• **Work order**
Please reproduce, exactly as given, the lines running from the start of the data to the line containing "### 2. (Optional) Deploy Simulation Layer", inclusive, and omit the pictures.

Stored data entries
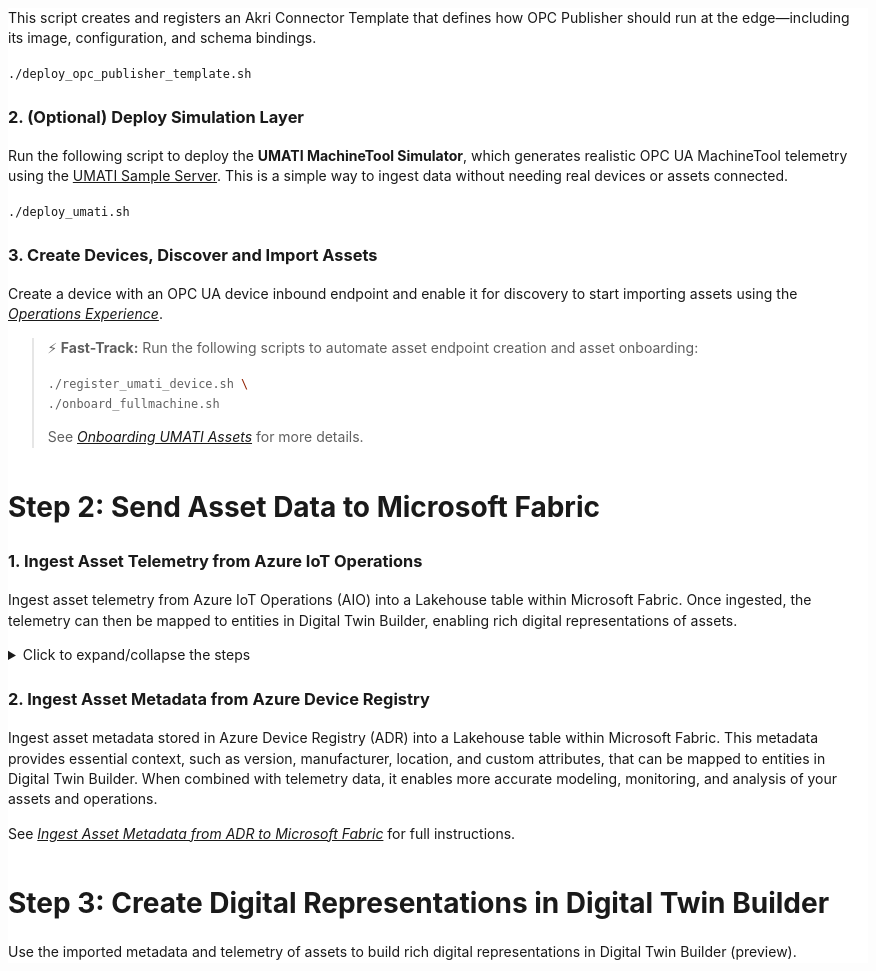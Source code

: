This script creates and registers an Akri Connector Template that defines how OPC Publisher should run at the edge—including its image, configuration, and schema bindings.

```bash
./deploy_opc_publisher_template.sh
```

### 2. (Optional) Deploy Simulation Layer

Run the following script to deploy the **UMATI MachineTool Simulator**, which generates realistic OPC UA MachineTool telemetry using the [UMATI Sample Server](https://github.com/umati/Sample-Server).
This is a simple way to ingest data without needing real devices or assets connected.

```bash 
./deploy_umati.sh
 ```

### 3. Create Devices, Discover and Import Assets 
Create a device with an OPC UA device inbound endpoint and enable it for discovery to start importing assets using the *[Operations Experience](./doc/CREATE_DEVICES_AND_ASSETS.md)*.

> ⚡ **Fast-Track:** Run the following scripts to automate asset endpoint creation and asset onboarding:
> ```bash 
> ./register_umati_device.sh \
> ./onboard_fullmachine.sh
> ```
> See *[Onboarding UMATI Assets](./doc/CREATE_DEVICES_AND_ASSETS.md)* for more details.

# Step 2: Send Asset Data to Microsoft Fabric

### 1. Ingest Asset Telemetry from Azure IoT Operations
Ingest asset telemetry from Azure IoT Operations (AIO) into a Lakehouse table within Microsoft Fabric. Once ingested, the telemetry can then be mapped to entities in Digital Twin Builder, enabling rich digital representations of assets.
<details><summary>Click to expand/collapse the steps</summary></details>

### 2. Ingest Asset Metadata from Azure Device Registry
Ingest asset metadata stored in Azure Device Registry (ADR) into a Lakehouse table within Microsoft Fabric. This metadata provides essential context, such as version, manufacturer, location, and custom attributes, that can be mapped to entities in Digital Twin Builder. When combined with telemetry data, it enables more accurate modeling, monitoring, and analysis of your assets and operations.

See *[Ingest Asset Metadata from ADR to Microsoft Fabric](doc/INGEST_ADR_METADATA.md)* for full instructions.




# Step 3: Create Digital Representations in Digital Twin Builder
Use the imported metadata and telemetry of assets to build rich digital representations in Digital Twin Builder (preview).
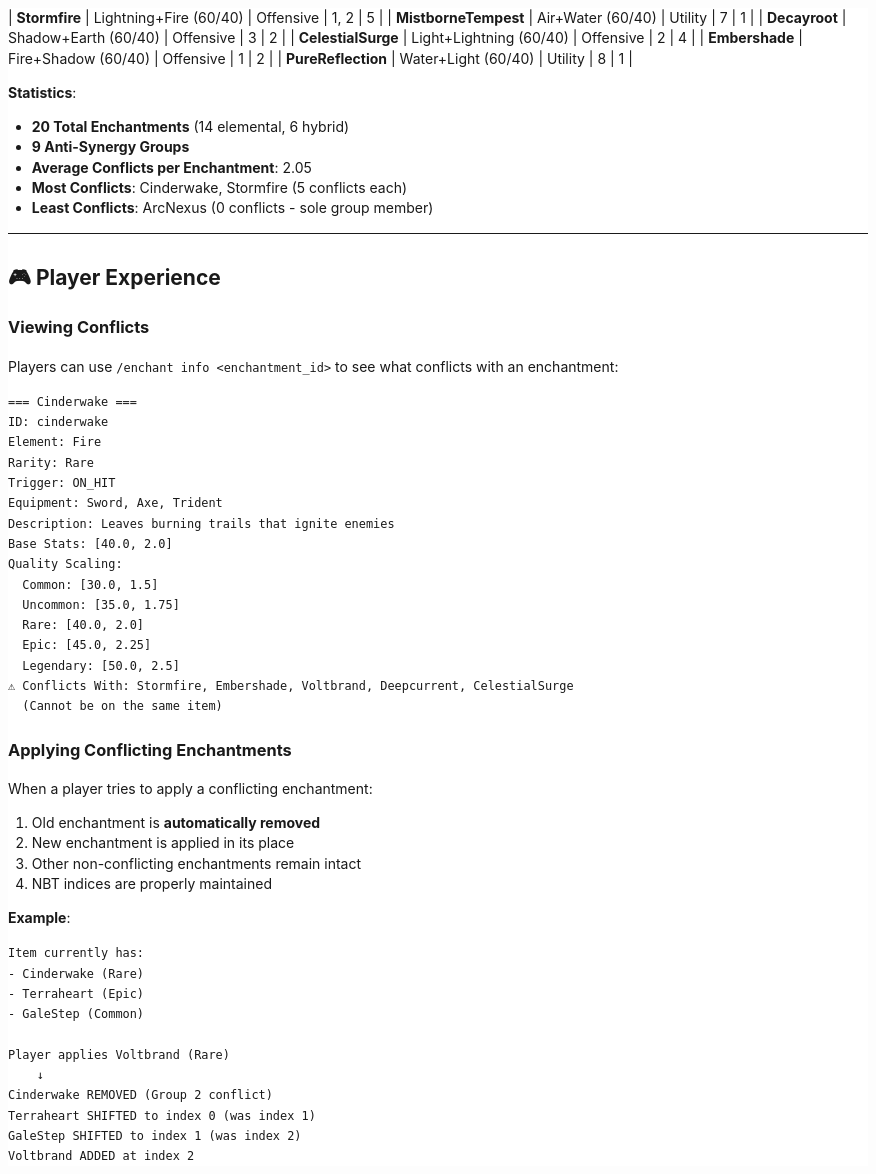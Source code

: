 | **Stormfire** | Lightning+Fire (60/40) | Offensive | 1, 2 | 5 |
| **MistborneTempest** | Air+Water (60/40) | Utility | 7 | 1 |
| **Decayroot** | Shadow+Earth (60/40) | Offensive | 3 | 2 |
| **CelestialSurge** | Light+Lightning (60/40) | Offensive | 2 | 4 |
| **Embershade** | Fire+Shadow (60/40) | Offensive | 1 | 2 |
| **PureReflection** | Water+Light (60/40) | Utility | 8 | 1 |

**Statistics**:
- **20 Total Enchantments** (14 elemental, 6 hybrid)
- **9 Anti-Synergy Groups**
- **Average Conflicts per Enchantment**: 2.05
- **Most Conflicts**: Cinderwake, Stormfire (5 conflicts each)
- **Least Conflicts**: ArcNexus (0 conflicts - sole group member)

---

## 🎮 Player Experience

### Viewing Conflicts
Players can use `/enchant info <enchantment_id>` to see what conflicts with an enchantment:

```
=== Cinderwake ===
ID: cinderwake
Element: Fire
Rarity: Rare
Trigger: ON_HIT
Equipment: Sword, Axe, Trident
Description: Leaves burning trails that ignite enemies
Base Stats: [40.0, 2.0]
Quality Scaling:
  Common: [30.0, 1.5]
  Uncommon: [35.0, 1.75]
  Rare: [40.0, 2.0]
  Epic: [45.0, 2.25]
  Legendary: [50.0, 2.5]
⚠ Conflicts With: Stormfire, Embershade, Voltbrand, Deepcurrent, CelestialSurge
  (Cannot be on the same item)
```

### Applying Conflicting Enchantments
When a player tries to apply a conflicting enchantment:
1. Old enchantment is **automatically removed**
2. New enchantment is applied in its place
3. Other non-conflicting enchantments remain intact
4. NBT indices are properly maintained

**Example**:
```
Item currently has:
- Cinderwake (Rare)
- Terraheart (Epic)
- GaleStep (Common)

Player applies Voltbrand (Rare)
    ↓
Cinderwake REMOVED (Group 2 conflict)
Terraheart SHIFTED to index 0 (was index 1)
GaleStep SHIFTED to index 1 (was index 2)
Voltbrand ADDED at index 2
```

• **Written solution**
Source code

:This script creates and registers an Akri Connector Template that defines how OPC Publisher should run at the edge—including its image, configuration, and schema bindings.

```bash
./deploy_opc_publisher_template.sh
```

### 2. (Optional) Deploy Simulation Layer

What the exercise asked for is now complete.